Set down exactly the lines below, starting at the one that contains "First, I clarify" and ending at the one that contains "most recent build.", with both of those lines included and nothing else.
___
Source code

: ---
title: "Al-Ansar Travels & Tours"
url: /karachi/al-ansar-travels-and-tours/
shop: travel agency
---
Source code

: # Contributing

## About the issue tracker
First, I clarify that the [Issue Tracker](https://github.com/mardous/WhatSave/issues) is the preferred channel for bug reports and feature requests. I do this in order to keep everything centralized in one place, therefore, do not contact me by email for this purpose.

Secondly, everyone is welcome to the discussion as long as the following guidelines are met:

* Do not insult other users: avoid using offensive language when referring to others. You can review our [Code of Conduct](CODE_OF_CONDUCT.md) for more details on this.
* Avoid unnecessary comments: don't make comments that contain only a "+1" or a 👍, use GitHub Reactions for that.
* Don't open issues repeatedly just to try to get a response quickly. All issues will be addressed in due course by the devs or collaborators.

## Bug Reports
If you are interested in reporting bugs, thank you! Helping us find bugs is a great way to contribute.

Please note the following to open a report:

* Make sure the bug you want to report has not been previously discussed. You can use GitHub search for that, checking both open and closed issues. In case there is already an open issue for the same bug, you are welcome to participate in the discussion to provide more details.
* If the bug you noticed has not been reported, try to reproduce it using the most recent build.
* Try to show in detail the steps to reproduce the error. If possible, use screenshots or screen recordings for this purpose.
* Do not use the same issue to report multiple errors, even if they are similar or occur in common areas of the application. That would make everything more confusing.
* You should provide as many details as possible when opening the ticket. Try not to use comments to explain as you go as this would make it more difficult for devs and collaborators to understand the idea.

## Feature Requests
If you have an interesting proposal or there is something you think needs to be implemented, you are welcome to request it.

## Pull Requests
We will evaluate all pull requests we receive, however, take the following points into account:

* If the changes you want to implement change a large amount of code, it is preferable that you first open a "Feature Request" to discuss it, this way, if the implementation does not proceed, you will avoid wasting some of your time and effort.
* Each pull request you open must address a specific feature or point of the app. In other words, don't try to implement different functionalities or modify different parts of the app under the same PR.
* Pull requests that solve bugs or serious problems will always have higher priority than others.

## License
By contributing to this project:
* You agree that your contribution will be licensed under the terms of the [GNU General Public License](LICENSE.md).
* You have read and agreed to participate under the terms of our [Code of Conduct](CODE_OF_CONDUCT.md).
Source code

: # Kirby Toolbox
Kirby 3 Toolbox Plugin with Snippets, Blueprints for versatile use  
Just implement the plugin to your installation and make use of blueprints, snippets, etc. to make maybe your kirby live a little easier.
___
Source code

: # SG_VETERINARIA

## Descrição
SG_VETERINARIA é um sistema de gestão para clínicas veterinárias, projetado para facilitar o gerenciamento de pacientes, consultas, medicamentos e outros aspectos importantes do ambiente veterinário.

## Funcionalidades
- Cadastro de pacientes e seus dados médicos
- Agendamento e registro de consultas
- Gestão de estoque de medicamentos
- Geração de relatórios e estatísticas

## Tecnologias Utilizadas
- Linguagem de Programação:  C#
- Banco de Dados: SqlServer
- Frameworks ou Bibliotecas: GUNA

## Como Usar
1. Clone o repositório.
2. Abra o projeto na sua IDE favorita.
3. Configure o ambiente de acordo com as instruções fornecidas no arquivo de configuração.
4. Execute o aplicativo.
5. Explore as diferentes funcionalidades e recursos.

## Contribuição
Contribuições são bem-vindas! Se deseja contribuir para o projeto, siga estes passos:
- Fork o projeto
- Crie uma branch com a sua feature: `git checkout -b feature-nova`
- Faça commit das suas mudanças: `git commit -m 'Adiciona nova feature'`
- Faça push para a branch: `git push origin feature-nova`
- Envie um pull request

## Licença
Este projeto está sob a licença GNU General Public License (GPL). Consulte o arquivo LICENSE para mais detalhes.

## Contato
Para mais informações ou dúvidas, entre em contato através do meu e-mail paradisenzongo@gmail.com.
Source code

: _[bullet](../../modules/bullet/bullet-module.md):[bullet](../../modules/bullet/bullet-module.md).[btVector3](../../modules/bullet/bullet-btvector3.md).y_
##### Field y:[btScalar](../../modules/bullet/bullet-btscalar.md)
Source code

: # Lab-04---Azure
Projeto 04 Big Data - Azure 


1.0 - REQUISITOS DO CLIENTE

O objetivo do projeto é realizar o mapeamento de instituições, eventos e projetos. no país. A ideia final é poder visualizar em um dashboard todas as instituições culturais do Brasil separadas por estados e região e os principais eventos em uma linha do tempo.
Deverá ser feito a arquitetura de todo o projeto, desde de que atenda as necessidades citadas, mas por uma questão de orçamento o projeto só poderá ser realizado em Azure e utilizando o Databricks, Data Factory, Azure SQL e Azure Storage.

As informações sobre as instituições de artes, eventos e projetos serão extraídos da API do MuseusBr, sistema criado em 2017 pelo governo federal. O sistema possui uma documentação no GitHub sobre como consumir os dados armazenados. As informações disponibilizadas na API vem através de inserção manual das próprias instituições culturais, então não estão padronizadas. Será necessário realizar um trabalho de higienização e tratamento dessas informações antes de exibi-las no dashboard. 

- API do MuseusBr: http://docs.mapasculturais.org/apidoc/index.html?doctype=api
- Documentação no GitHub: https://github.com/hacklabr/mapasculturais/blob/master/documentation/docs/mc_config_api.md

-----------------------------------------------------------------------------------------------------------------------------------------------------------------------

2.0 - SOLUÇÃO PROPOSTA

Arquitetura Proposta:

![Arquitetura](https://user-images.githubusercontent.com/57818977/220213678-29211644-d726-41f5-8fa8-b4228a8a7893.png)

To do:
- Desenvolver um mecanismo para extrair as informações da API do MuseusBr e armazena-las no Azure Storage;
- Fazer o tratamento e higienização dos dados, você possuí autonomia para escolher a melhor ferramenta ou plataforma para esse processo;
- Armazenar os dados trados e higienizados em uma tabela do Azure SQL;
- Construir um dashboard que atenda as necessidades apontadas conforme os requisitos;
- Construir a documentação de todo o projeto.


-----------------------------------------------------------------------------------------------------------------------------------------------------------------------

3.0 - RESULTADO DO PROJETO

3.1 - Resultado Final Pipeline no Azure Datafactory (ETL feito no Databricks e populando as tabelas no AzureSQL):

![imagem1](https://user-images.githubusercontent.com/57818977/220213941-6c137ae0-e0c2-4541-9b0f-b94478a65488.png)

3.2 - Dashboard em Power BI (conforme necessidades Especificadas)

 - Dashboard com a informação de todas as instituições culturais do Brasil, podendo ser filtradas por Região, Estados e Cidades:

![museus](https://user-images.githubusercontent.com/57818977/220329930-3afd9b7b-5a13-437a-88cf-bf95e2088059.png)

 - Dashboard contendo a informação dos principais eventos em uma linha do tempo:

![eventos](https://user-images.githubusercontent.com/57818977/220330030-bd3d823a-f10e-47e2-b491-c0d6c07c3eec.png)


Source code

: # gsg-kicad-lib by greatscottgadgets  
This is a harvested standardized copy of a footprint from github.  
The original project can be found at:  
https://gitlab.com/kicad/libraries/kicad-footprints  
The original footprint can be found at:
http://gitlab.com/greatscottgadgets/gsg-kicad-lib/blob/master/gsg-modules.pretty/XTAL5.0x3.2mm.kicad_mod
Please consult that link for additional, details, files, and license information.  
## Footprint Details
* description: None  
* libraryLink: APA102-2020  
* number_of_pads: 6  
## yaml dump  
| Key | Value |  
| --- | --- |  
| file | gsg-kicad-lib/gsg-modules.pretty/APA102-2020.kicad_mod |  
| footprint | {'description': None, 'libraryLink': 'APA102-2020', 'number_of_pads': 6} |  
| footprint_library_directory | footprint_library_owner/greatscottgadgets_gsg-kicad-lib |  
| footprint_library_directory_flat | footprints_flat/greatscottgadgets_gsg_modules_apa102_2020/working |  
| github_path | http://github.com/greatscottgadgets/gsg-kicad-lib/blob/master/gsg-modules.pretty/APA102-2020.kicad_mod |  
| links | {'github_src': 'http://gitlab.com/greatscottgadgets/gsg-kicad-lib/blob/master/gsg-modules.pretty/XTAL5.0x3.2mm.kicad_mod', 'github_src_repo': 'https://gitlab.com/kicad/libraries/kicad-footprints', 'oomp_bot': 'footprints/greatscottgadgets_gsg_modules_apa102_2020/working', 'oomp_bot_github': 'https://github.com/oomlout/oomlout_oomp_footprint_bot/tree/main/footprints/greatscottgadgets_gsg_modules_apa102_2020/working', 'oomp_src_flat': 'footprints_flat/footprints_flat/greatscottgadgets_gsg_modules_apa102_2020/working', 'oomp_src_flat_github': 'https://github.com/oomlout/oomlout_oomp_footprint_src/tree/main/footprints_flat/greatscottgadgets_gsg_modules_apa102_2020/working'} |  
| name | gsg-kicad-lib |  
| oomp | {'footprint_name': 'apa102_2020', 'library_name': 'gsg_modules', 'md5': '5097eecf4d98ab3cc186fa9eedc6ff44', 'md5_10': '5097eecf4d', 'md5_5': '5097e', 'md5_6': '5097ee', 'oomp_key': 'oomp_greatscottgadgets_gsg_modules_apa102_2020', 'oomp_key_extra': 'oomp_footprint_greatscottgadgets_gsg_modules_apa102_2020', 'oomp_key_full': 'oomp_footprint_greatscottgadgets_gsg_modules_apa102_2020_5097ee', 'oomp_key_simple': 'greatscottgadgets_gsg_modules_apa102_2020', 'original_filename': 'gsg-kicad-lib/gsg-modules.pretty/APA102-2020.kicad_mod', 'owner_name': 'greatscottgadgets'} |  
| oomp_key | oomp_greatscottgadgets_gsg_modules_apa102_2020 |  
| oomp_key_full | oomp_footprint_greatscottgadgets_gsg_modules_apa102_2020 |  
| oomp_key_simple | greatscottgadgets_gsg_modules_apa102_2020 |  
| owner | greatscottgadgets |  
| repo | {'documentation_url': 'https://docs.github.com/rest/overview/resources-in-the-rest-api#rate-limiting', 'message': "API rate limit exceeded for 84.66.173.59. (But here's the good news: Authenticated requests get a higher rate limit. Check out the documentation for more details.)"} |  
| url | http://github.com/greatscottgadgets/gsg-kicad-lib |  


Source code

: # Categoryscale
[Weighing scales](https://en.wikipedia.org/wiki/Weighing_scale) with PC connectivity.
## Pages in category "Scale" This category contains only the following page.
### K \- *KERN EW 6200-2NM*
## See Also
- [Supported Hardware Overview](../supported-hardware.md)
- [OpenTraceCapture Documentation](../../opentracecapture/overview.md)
___
Answer area>
First, I clarify that the [Issue Tracker](https://github.com/mardous/WhatSave/issues) is the preferred channel for bug reports and feature requests. I do this in order to keep everything centralized in one place, therefore, do not contact me by email for this purpose.

Secondly, everyone is welcome to the discussion as long as the following guidelines are met:

* Do not insult other users: avoid using offensive language when referring to others. You can review our [Code of Conduct](CODE_OF_CONDUCT.md) for more details on this.
* Avoid unnecessary comments: don't make comments that contain only a "+1" or a 👍, use GitHub Reactions for that.
* Don't open issues repeatedly just to try to get a response quickly. All issues will be addressed in due course by the devs or collaborators.

## Bug Reports
If you are interested in reporting bugs, thank you! Helping us find bugs is a great way to contribute.

Please note the following to open a report:

* Make sure the bug you want to report has not been previously discussed. You can use GitHub search for that, checking both open and closed issues. In case there is already an open issue for the same bug, you are welcome to participate in the discussion to provide more details.
* If the bug you noticed has not been reported, try to reproduce it using the most recent build.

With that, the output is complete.